___ Extracted records

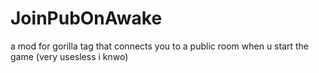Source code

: # JoinPubOnAwake
a mod for gorilla tag that connects you to a public room when u start the game (very usesless i knwo)
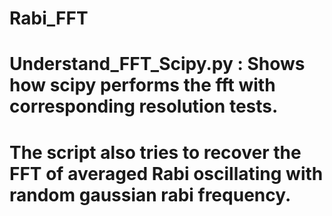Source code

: # Rabi_FFT
# Understand_FFT_Scipy.py : Shows how scipy performs the fft with corresponding resolution tests. 
#                           The script also tries to recover the FFT of averaged Rabi oscillating with random gaussian rabi frequency.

______

- [The problem] When you copy the data, keep every line exact and leave out each picture.

- [Response to this task]
Source code

: # JoinPubOnAwake
a mod for gorilla tag that connects you to a public room when u start the game (very usesless i knwo)
Source code

: # Rabi_FFT
# Understand_FFT_Scipy.py : Shows how scipy performs the fft with corresponding resolution tests. 
#                           The script also tries to recover the FFT of averaged Rabi oscillating with random gaussian rabi frequency.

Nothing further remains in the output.